The data below holds a line containing "Shared eslint config" and a line containing "- HTTPie, jq, bat, eza, fzf, git-delta, lazygit"; please quote exactly those two lines and every line between them, and nothing else.

======== AVAILABLE DATA ========

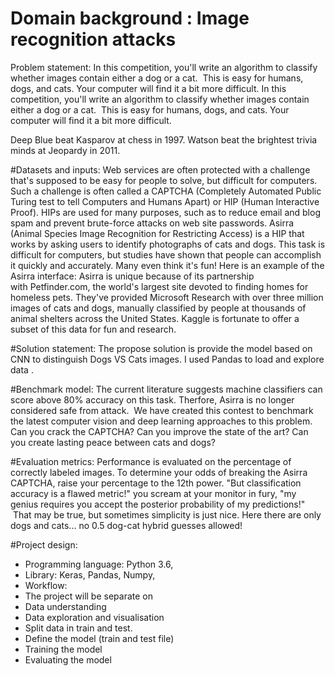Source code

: # Domain background : Image recognition attacks

Problem statement: 
In this competition, you'll write an algorithm to classify whether images contain either a dog or a cat.  This is easy for humans, dogs, and cats. Your computer will find it a bit more difficult.
In this competition, you'll write an algorithm to classify whether images contain either a dog or a cat.  This is easy for humans, dogs, and cats. Your computer will find it a bit more difficult.
 
Deep Blue beat Kasparov at chess in 1997.
Watson beat the brightest trivia minds at Jeopardy in 2011.


#Datasets and inputs:
Web services are often protected with a challenge that's supposed to be easy for people to solve, but difficult for computers. Such a challenge is often called a CAPTCHA (Completely Automated Public Turing test to tell Computers and Humans Apart) or HIP (Human Interactive Proof). HIPs are used for many purposes, such as to reduce email and blog spam and prevent brute-force attacks on web site passwords.
Asirra (Animal Species Image Recognition for Restricting Access) is a HIP that works by asking users to identify photographs of cats and dogs. This task is difficult for computers, but studies have shown that people can accomplish it quickly and accurately. Many even think it's fun! Here is an example of the Asirra interface:
Asirra is unique because of its partnership with Petfinder.com, the world's largest site devoted to finding homes for homeless pets. They've provided Microsoft Research with over three million images of cats and dogs, manually classified by people at thousands of animal shelters across the United States. Kaggle is fortunate to offer a subset of this data for fun and research. 

#Solution statement:
The propose solution is provide the model based on CNN to distinguish Dogs VS Cats images. I used Pandas to load and explore data .

#Benchmark model:
The current literature suggests machine classifiers can score above 80% accuracy on this task. Therfore, Asirra is no longer considered safe from attack.  We have created this contest to benchmark the latest computer vision and deep learning approaches to this problem. Can you crack the CAPTCHA? Can you improve the state of the art? Can you create lasting peace between cats and dogs?

#Evaluation metrics:
Performance is evaluated on the percentage of correctly labeled images. To determine your odds of breaking the Asirra CAPTCHA, raise your percentage to the 12th power.
"But classification accuracy is a flawed metric!" you scream at your monitor in fury, "my genius requires you accept the posterior probability of my predictions!"  That may be true, but sometimes simplicity is just nice. Here there are only dogs and cats... no 0.5 dog-cat hybrid guesses allowed!
    
#Project design:
-   Programming language: Python 3.6, 
-   Library: Keras, Pandas, Numpy, 
-   Workflow:
-   The project will be separate on 
-	Data understanding
-	Data exploration and visualisation 
-	Split data in train and test.
-	Define the model (train and test file) 
-   Training the model
-	Evaluating the model
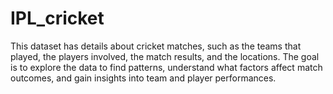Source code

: # IPL_cricket
 This dataset has details about cricket matches, such as the teams that played, the players  involved, the match results, and the locations. The goal is to explore the data to find patterns,  understand what factors affect match outcomes, and gain insights into team and player  performances.
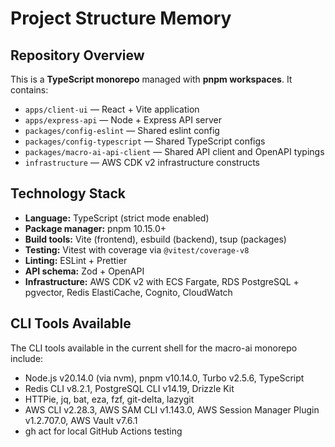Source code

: # Project Structure Memory

## Repository Overview

This is a **TypeScript monorepo** managed with **pnpm workspaces**. It contains:

- `apps/client-ui` — React + Vite application
- `apps/express-api` — Node + Express API server
- `packages/config-eslint` — Shared eslint config
- `packages/config-typescript` — Shared TypeScript configs
- `packages/macro-ai-api-client` — Shared API client and OpenAPI typings
- `infrastructure` — AWS CDK v2 infrastructure constructs

## Technology Stack

- **Language:** TypeScript (strict mode enabled)
- **Package manager:** pnpm 10.15.0+
- **Build tools:** Vite (frontend), esbuild (backend), tsup (packages)
- **Testing:** Vitest with coverage via `@vitest/coverage-v8`
- **Linting:** ESLint + Prettier
- **API schema:** Zod + OpenAPI
- **Infrastructure:** AWS CDK v2 with ECS Fargate, RDS PostgreSQL + pgvector, Redis ElastiCache, Cognito, CloudWatch

## CLI Tools Available

The CLI tools available in the current shell for the macro-ai monorepo include:

- Node.js v20.14.0 (via nvm), pnpm v10.14.0, Turbo v2.5.6, TypeScript
- Redis CLI v8.2.1, PostgreSQL CLI v14.19, Drizzle Kit
- HTTPie, jq, bat, eza, fzf, git-delta, lazygit
- AWS CLI v2.28.3, AWS SAM CLI v1.143.0, AWS Session Manager Plugin v1.2.707.0, AWS Vault v7.6.1
- gh act for local GitHub Actions testing
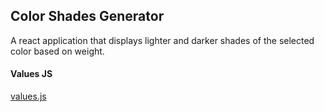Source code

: ## Color Shades Generator

A react application that displays lighter and darker shades of the selected color based on weight.

#### Values JS

[values.js](https://github.com/noeldelgado/values.js)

========

▶ THE COMPLETED TASK
- `packages/config-eslint` — Shared eslint config
- `packages/config-typescript` — Shared TypeScript configs
- `packages/macro-ai-api-client` — Shared API client and OpenAPI typings
- `infrastructure` — AWS CDK v2 infrastructure constructs

## Technology Stack

- **Language:** TypeScript (strict mode enabled)
- **Package manager:** pnpm 10.15.0+
- **Build tools:** Vite (frontend), esbuild (backend), tsup (packages)
- **Testing:** Vitest with coverage via `@vitest/coverage-v8`
- **Linting:** ESLint + Prettier
- **API schema:** Zod + OpenAPI
- **Infrastructure:** AWS CDK v2 with ECS Fargate, RDS PostgreSQL + pgvector, Redis ElastiCache, Cognito, CloudWatch

## CLI Tools Available

The CLI tools available in the current shell for the macro-ai monorepo include:

- Node.js v20.14.0 (via nvm), pnpm v10.14.0, Turbo v2.5.6, TypeScript
- Redis CLI v8.2.1, PostgreSQL CLI v14.19, Drizzle Kit
- HTTPie, jq, bat, eza, fzf, git-delta, lazygit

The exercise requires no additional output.